Ou seja, primeiro trataram do vinho do Porto antes de se lançarem nos DOC Douro?
Claro. Não podíamos arriscar a fazer vinhos de mesa e depois o Vintage não voltar a subir.
Mas, regressando, até 2003, a sua vida era mais fácil? Só tinha de pensar num vinho. É um quebra-cabeças fazer dois vinhos a partir da mesma vinha?
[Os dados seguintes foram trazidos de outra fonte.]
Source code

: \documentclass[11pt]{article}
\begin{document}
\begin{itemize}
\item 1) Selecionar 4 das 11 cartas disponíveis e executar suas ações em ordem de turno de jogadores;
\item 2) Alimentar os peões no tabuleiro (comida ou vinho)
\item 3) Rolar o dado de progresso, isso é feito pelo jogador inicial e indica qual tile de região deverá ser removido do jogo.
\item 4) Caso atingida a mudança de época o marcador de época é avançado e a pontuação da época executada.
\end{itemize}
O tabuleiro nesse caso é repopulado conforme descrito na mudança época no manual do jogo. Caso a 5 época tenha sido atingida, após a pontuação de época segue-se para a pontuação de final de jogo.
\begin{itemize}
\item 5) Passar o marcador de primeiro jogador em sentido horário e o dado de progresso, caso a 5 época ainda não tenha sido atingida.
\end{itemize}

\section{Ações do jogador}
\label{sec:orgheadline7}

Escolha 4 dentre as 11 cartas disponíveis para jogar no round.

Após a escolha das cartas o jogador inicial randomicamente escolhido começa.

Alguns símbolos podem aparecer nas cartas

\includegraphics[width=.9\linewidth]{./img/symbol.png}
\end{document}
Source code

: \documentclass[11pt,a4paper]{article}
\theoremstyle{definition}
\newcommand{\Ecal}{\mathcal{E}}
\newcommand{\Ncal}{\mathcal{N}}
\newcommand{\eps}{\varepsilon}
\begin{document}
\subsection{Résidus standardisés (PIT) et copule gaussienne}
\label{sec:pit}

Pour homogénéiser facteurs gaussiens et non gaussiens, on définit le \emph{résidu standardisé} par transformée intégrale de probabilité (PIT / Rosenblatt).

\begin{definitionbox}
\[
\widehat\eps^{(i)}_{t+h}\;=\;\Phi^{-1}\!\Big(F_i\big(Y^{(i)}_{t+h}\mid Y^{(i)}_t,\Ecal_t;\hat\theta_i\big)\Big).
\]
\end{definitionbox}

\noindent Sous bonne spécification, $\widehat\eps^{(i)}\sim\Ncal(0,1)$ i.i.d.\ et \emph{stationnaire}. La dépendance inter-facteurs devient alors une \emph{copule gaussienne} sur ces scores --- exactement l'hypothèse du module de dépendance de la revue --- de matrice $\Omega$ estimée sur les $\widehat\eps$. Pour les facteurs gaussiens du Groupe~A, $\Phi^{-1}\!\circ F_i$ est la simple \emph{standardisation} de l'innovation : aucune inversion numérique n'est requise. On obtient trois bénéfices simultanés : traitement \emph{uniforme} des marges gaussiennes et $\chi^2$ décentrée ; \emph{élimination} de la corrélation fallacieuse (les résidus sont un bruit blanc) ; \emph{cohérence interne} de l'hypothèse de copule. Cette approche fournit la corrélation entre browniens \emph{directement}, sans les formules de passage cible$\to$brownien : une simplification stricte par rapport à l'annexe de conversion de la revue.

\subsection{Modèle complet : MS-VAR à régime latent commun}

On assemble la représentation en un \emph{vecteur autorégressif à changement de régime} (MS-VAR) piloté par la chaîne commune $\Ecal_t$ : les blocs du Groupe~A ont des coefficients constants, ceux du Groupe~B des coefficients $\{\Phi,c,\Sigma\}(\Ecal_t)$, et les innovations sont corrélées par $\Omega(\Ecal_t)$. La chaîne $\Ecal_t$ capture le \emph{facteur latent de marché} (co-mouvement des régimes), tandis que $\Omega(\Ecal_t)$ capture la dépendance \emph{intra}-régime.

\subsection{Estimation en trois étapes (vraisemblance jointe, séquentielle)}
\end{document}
Claro que pensar nas duas coisas dá-me mais responsabilidade. Quando a Axa comprou a Noval remodelou tudo. As pessoas da Axa Milesimes eram pessoas do vinho, sabiam do potencial que a Noval tinha – os vinhos que vinham de trás, dos anos 60 e 70, eram vinhos do outro mundo. E compreendiam as suas necessidades. E então renovou-se a vinha, renovou-se a adega. Com uma adega capaz de fazer bons vinhos, só foi preciso esperar pela vinha. Nós deixámos ficar algumas vinhas velhas, poucas, mas as vinhas velhas da Noval estavam muito mal, em termos de castas, etc. E num ano ou dois percebemos que tínhamos de as renovar.